# Task to complete:
Count how many lines below include the string "config". Only that number should appear in the reply.

====== Excerpted records ======

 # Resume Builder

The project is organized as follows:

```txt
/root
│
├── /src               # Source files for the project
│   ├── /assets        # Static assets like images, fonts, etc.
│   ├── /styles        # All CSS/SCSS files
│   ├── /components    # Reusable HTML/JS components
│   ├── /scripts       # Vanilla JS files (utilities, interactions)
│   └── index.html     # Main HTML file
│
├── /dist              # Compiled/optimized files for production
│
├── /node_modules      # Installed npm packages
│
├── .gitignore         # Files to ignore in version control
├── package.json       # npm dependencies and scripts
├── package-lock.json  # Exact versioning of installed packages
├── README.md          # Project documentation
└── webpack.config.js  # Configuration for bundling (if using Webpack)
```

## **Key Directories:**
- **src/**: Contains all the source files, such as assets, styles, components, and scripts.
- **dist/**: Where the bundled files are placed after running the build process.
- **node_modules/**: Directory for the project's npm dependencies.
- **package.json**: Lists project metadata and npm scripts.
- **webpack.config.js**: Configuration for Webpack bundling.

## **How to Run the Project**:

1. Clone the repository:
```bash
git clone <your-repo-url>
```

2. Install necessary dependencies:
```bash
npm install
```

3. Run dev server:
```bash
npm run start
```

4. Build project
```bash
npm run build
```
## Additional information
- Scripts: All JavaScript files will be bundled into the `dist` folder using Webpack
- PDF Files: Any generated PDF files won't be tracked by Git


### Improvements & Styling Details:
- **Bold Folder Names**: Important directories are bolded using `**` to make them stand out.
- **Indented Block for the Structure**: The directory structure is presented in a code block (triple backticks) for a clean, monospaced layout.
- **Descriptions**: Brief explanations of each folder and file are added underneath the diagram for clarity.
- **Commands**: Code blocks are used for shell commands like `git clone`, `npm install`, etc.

======
====== Excerpted records ======

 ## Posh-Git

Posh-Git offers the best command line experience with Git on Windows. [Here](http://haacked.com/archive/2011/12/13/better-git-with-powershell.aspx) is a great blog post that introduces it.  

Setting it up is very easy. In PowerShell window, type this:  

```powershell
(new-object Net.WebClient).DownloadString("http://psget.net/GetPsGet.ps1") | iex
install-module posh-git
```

======
====== Excerpted records ======

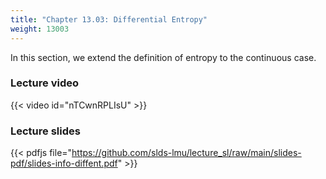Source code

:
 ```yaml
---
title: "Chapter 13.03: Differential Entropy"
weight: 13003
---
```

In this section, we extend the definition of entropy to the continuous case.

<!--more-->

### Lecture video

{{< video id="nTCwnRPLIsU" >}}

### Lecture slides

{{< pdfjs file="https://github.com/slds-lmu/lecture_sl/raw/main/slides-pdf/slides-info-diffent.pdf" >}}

======

# The completed task:
2